Data extracted from a collection
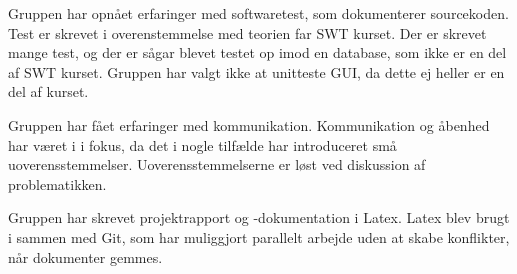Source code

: Gruppen har opnået erfaringer med softwaretest,  som dokumenterer sourcekoden. Test er skrevet i overenstemmelse med teorien far SWT kurset. Der er skrevet mange test, og der er sågar blevet testet op imod en database, som ikke er en del af SWT kurset. Gruppen har valgt ikke at unitteste GUI, da dette ej heller er en del af kurset. 

Gruppen har fået erfaringer med kommunikation. Kommunikation og åbenhed har været i i fokus, da det i nogle tilfælde har introduceret små uoverensstemmelser. Uoverensstemmelserne er løst ved diskussion af problematikken. 

Gruppen har skrevet projektrapport og -dokumentation i Latex. Latex blev brugt i sammen med Git, som har muliggjort parallelt arbejde uden at skabe konflikter, når dokumenter gemmes. 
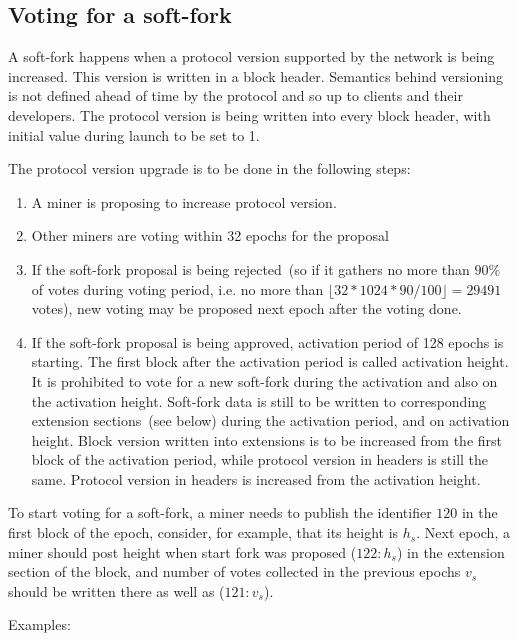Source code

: \subsection{Voting for a soft-fork}

A soft-fork happens when a protocol version supported by the network is being increased. This version is written in a block
header. Semantics behind versioning is not defined ahead of time by the protocol and so up to clients and their
developers. The protocol version is being written into every block header, with initial value during launch to be set
to 1.

The protocol version upgrade is to be done in the following steps:
\begin{enumerate}
    \item{} A miner is proposing to increase protocol version.
    \item{} Other miners are voting within 32 epochs for the proposal
    \item{} If the soft-fork proposal is being rejected~(so if it gathers no more than $90\%$ of votes during voting period, i.e.
            no more than $\lfloor 32 * 1024 * 90 / 100 \rfloor = 29491$ votes), new voting may be proposed next epoch
            after the voting done.
    \item{} If the soft-fork proposal is being approved, activation period of 128 epochs is starting. The first block
    after the activation period is called activation height. It is prohibited to vote for a new soft-fork during the
    activation and also on the activation height. Soft-fork data is still to be
    written to corresponding extension sections~(see below) during the activation period, and on activation height.
    Block version written into extensions is to be increased from the first block of the activation period, while protocol
    version in headers is still the same. Protocol version in headers is increased from the activation height.
\end{enumerate}


To start voting for a soft-fork, a miner needs to publish the identifier $120$ in the first block of the epoch, consider,
for example, that its height is $h_s$. Next epoch, a miner should post height when start fork was proposed ($122: h_s$)
in the extension section of the block, and number of votes collected in the previous epochs $v_s$ should be written
there as well as ($121: v_s$).

Examples:

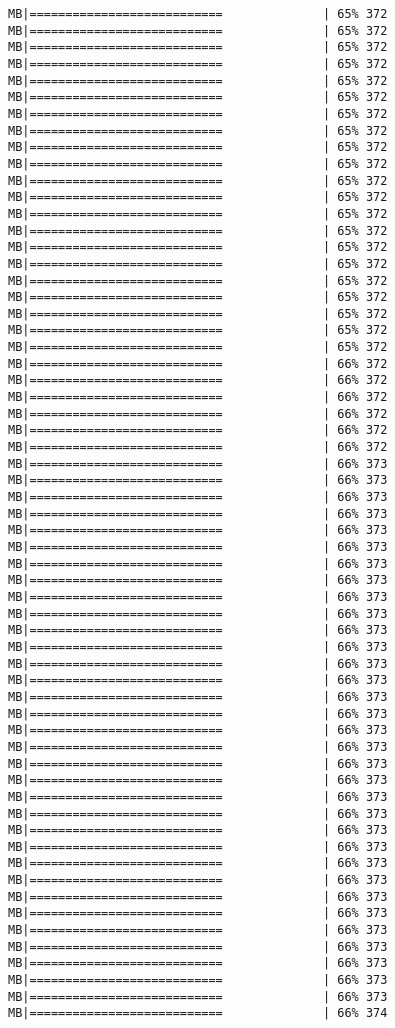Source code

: \documentclass[
]{article}
\begin{document}
\begin{verbatim}
MB|===========================              | 65% 372 MB|===========================              | 65% 372 MB|===========================              | 65% 372 MB|===========================              | 65% 372 MB|===========================              | 65% 372 MB|===========================              | 65% 372 MB|===========================              | 65% 372 MB|===========================              | 65% 372 MB|===========================              | 65% 372 MB|===========================              | 65% 372 MB|===========================              | 65% 372 MB|===========================              | 65% 372 MB|===========================              | 65% 372 MB|===========================              | 65% 372 MB|===========================              | 65% 372 MB|===========================              | 65% 372 MB|===========================              | 65% 372 MB|===========================              | 65% 372 MB|===========================              | 65% 372 MB|===========================              | 65% 372 MB|===========================              | 65% 372 MB|===========================              | 66% 372 MB|===========================              | 66% 372 MB|===========================              | 66% 372 MB|===========================              | 66% 372 MB|===========================              | 66% 372 MB|===========================              | 66% 372 MB|===========================              | 66% 373 MB|===========================              | 66% 373 MB|===========================              | 66% 373 MB|===========================              | 66% 373 MB|===========================              | 66% 373 MB|===========================              | 66% 373 MB|===========================              | 66% 373 MB|===========================              | 66% 373 MB|===========================              | 66% 373 MB|===========================              | 66% 373 MB|===========================              | 66% 373 MB|===========================              | 66% 373 MB|===========================              | 66% 373 MB|===========================              | 66% 373 MB|===========================              | 66% 373 MB|===========================              | 66% 373 MB|===========================              | 66% 373 MB|===========================              | 66% 373 MB|===========================              | 66% 373 MB|===========================              | 66% 373 MB|===========================              | 66% 373 MB|===========================              | 66% 373 MB|===========================              | 66% 373 MB|===========================              | 66% 373 MB|===========================              | 66% 373 MB|===========================              | 66% 373 MB|===========================              | 66% 373 MB|===========================              | 66% 373 MB|===========================              | 66% 373 MB|===========================              | 66% 373 MB|===========================              | 66% 373 MB|===========================              | 66% 373 MB|===========================              | 66% 373 MB|===========================              | 66% 374 
\end{verbatim}
\end{document}
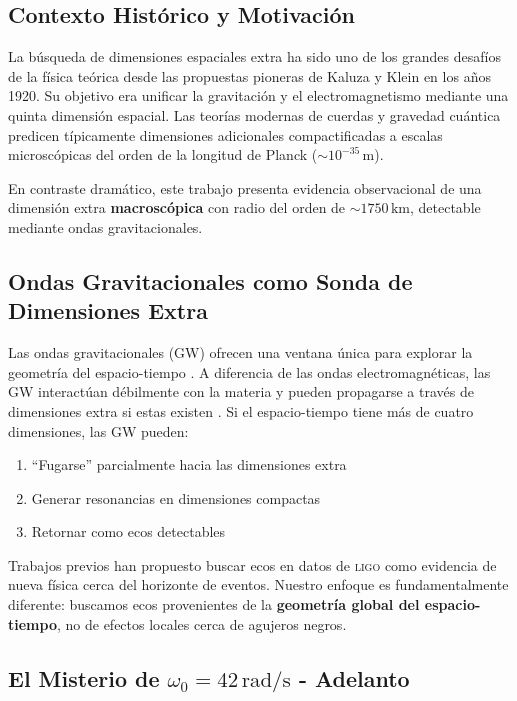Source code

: \documentclass[12pt,a4paper]{article}
\newcommand{\ligo}{\textsc{ligo}}
\begin{document}
\subsection{Contexto Histórico y Motivación}

La búsqueda de dimensiones espaciales extra ha sido uno de los grandes desafíos de la física teórica desde las propuestas pioneras de Kaluza \cite{kaluza1921} y Klein \cite{klein1926} en los años 1920. Su objetivo era unificar la gravitación y el electromagnetismo mediante una quinta dimensión espacial. Las teorías modernas de cuerdas \cite{polchinski1998} y gravedad cuántica \cite{rovelli2004} predicen típicamente dimensiones adicionales compactificadas a escalas microscópicas del orden de la longitud de Planck ($\sim 10^{-35}\,\mathrm{m}$).

En contraste dramático, este trabajo presenta evidencia observacional de una dimensión extra \textbf{macroscópica} con radio del orden de $\sim 1750\,\mathrm{km}$, detectable mediante ondas gravitacionales.

\subsection{Ondas Gravitacionales como Sonda de Dimensiones Extra}

Las ondas gravitacionales (GW) ofrecen una ventana única para explorar la geometría del espacio-tiempo \cite{thorne1987}. A diferencia de las ondas electromagnéticas, las GW interactúan débilmente con la materia y pueden propagarse a través de dimensiones extra si estas existen \cite{cardoso2015}. Si el espacio-tiempo tiene más de cuatro dimensiones, las GW pueden:

\begin{enumerate}
    \item ``Fugarse'' parcialmente hacia las dimensiones extra
    \item Generar resonancias en dimensiones compactas
    \item Retornar como ecos detectables
\end{enumerate}

Trabajos previos \cite{cardoso2016,abedi2017} han propuesto buscar ecos en datos de \ligo{} como evidencia de nueva física cerca del horizonte de eventos. Nuestro enfoque es fundamentalmente diferente: buscamos ecos provenientes de la \textbf{geometría global del espacio-tiempo}, no de efectos locales cerca de agujeros negros.

\subsection{El Misterio de $\omega_0 = 42\,\mathrm{rad/s}$ - Adelanto}
\end{document}

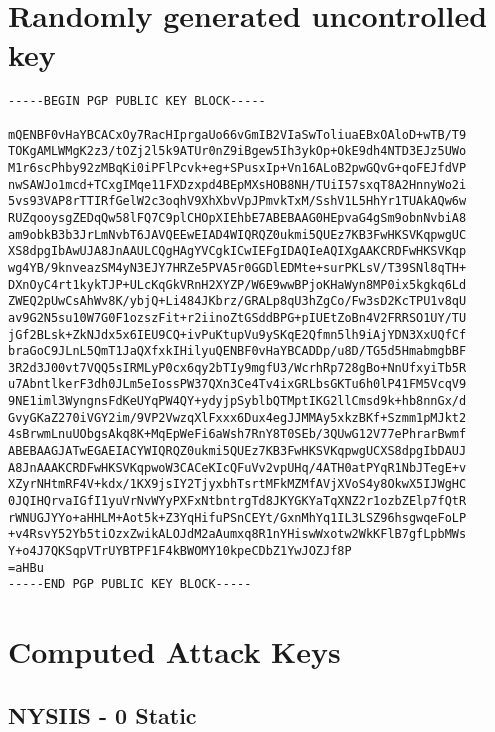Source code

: \appendix

\chapter{Randomly generated uncontrolled key}
\label{appendix:uncontrolled_key}

\begin{lstlisting}
-----BEGIN PGP PUBLIC KEY BLOCK-----

mQENBF0vHaYBCACxOy7RacHIprgaUo66vGmIB2VIaSwToliuaEBxOAloD+wTB/T9
TOKgAMLWMgK2z3/tOZj2l5k9ATUr0nZ9iBgew5Ih3ykOp+OkE9dh4NTD3EJz5UWo
M1r6scPhby92zMBqKi0iPFlPcvk+eg+SPusxIp+Vn16ALoB2pwGQvG+qoFEJfdVP
nwSAWJo1mcd+TCxgIMqe11FXDzxpd4BEpMXsHOB8NH/TUiI57sxqT8A2HnnyWo2i
5vs93VAP8rTTIRfGelW2c3oqhV9XhXbvVpJPmvkTxM/SshV1L5HhYr1TUAkAQw6w
RUZqooysgZEDqQw58lFQ7C9plCHOpXIEhbE7ABEBAAG0HEpvaG4gSm9obnNvbiA8
am9obkB3b3JrLmNvbT6JAVQEEwEIAD4WIQRQZ0ukmi5QUEz7KB3FwHKSVKqpwgUC
XS8dpgIbAwUJA8JnAAULCQgHAgYVCgkICwIEFgIDAQIeAQIXgAAKCRDFwHKSVKqp
wg4YB/9knveazSM4yN3EJY7HRZe5PVA5r0GGDlEDMte+surPKLsV/T39SNl8qTH+
DXnOyC4rt1kykTJP+ULcKqGkVRnH2XYZP/W6E9wwBPjoKHaWyn8MP0ix5kgkq6Ld
ZWEQ2pUwCsAhWv8K/ybjQ+Li484JKbrz/GRALp8qU3hZgCo/Fw3sD2KcTPU1v8qU
av9G2N5su10W7G0F1ozszFit+r2iinoZtGSddBPG+pIUEtZoBn4V2FRRSO1UY/TU
jGf2BLsk+ZkNJdx5x6IEU9CQ+ivPuKtupVu9ySKqE2Qfmn5lh9iAjYDN3XxUQfCf
braGoC9JLnL5QmT1JaQXfxkIHilyuQENBF0vHaYBCADDp/u8D/TG5d5HmabmgbBF
3R2d3J00vt7VQQ5sIRMLyP0cx6qy2bTIy9mgfU3/WcrhRp728gBo+NnUfxyiTb5R
u7AbntlkerF3dh0JLm5eIossPW37QXn3Ce4Tv4ixGRLbsGKTu6h0lP41FM5VcqV9
9NE1iml3WyngnsFdKeUYqPW4QY+ydyjpSyblbQTMptIKG2llCmsd9k+hb8nnGx/d
GvyGKaZ270iVGY2im/9VP2VwzqXlFxxx6Dux4egJJMMAy5xkzBKf+Szmm1pMJkt2
4sBrwmLnuUObgsAkq8K+MqEpWeFi6aWsh7RnY8T0SEb/3QUwG12V77ePhrarBwmf
ABEBAAGJATwEGAEIACYWIQRQZ0ukmi5QUEz7KB3FwHKSVKqpwgUCXS8dpgIbDAUJ
A8JnAAAKCRDFwHKSVKqpwoW3CACeKIcQFuVv2vpUHq/4ATH0atPYqR1NbJTegE+v
XZyrNHtmRF4V+kdx/1KX9jsIY2TjyxbhTsrtMFkMZMfAVjXVoS4y8OkwX5IJWgHC
0JQIHQrvaIGfI1yuVrNvWYyPXFxNtbntrgTd8JKYGKYaTqXNZ2r1ozbZElp7fQtR
rWNUGJYYo+aHHLM+Aot5k+Z3YqHifuPSnCEYt/GxnMhYq1IL3LSZ96hsgwqeFoLP
+v4RsvY52Yb5tiOzxZwikALOJdM2aAumxq8R1nYHiswWxotw2WkKFlB7gfLpbMWs
Y+o4J7QKSqpVTrUYBTPF1F4kBWOMY10kpeCDbZ1YwJOZJf8P
=aHBu
-----END PGP PUBLIC KEY BLOCK-----
\end{lstlisting}

\chapter{Computed Attack Keys}

\section{NYSIIS - 0 Static}
\label{appendix:nysiis_0_static}

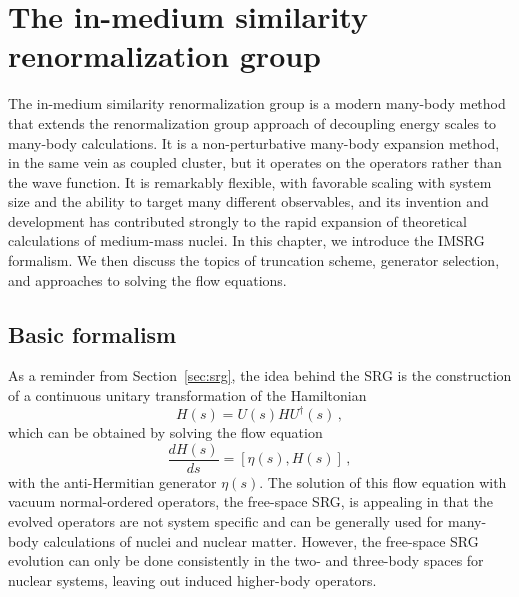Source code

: \chapter{The in-medium similarity renormalization group}\label{ch:imsrg}

The in-medium similarity renormalization group
is a modern \abinitio{} many-body method
that extends the renormalization group approach of decoupling energy scales
to many-body calculations.
It is a non-perturbative many-body expansion method,
in the same vein as coupled cluster,
but it operates on the operators rather than the wave function.
It is remarkably flexible,
with favorable scaling with system size
and the ability to target many different observables,
and its invention and development has contributed strongly
to the rapid expansion of \abinitio{} theoretical calculations of medium-mass nuclei.
In this chapter, we introduce the IMSRG formalism.
We then discuss the topics of truncation scheme, generator selection,
and approaches to solving the flow equations.

\section{Basic formalism}

As a reminder from Section~\ref{sec:srg},
the idea behind the SRG is
the construction of a continuous unitary transformation of the Hamiltonian
\begin{equation}
  H(s) = U(s) H U^{\dagger}(s)\,,
\end{equation}
which can be obtained by solving the flow equation
\begin{equation}\label{eq:srg_flow_equation_imsrg}
  \frac{d H(s)}{ds} = [\eta(s), H(s)]\,,
\end{equation}
with the anti-Hermitian generator $\eta(s)$.
The solution of this flow equation with vacuum normal-ordered operators,
the free-space SRG,
is appealing in that the evolved operators are not system specific
and can be generally used for many-body calculations of nuclei and nuclear matter.
However, the free-space SRG evolution can only be done consistently
in the two- and three-body spaces for nuclear systems,
leaving out induced higher-body operators.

§ WORK REQUEST:
When you reach the line holding "but it operates" in the records above, begin reproducing exactly, stop after the line holding "in the two- and", and output nothing else.

§ SOLUTION:
but it operates on the operators rather than the wave function.
It is remarkably flexible,
with favorable scaling with system size
and the ability to target many different observables,
and its invention and development has contributed strongly
to the rapid expansion of \abinitio{} theoretical calculations of medium-mass nuclei.
In this chapter, we introduce the IMSRG formalism.
We then discuss the topics of truncation scheme, generator selection,
and approaches to solving the flow equations.

\section{Basic formalism}

As a reminder from Section~\ref{sec:srg},
the idea behind the SRG is
the construction of a continuous unitary transformation of the Hamiltonian
\begin{equation}
  H(s) = U(s) H U^{\dagger}(s)\,,
\end{equation}
which can be obtained by solving the flow equation
\begin{equation}\label{eq:srg_flow_equation_imsrg}
  \frac{d H(s)}{ds} = [\eta(s), H(s)]\,,
\end{equation}
with the anti-Hermitian generator $\eta(s)$.
The solution of this flow equation with vacuum normal-ordered operators,
the free-space SRG,
is appealing in that the evolved operators are not system specific
and can be generally used for many-body calculations of nuclei and nuclear matter.
However, the free-space SRG evolution can only be done consistently
in the two- and three-body spaces for nuclear systems,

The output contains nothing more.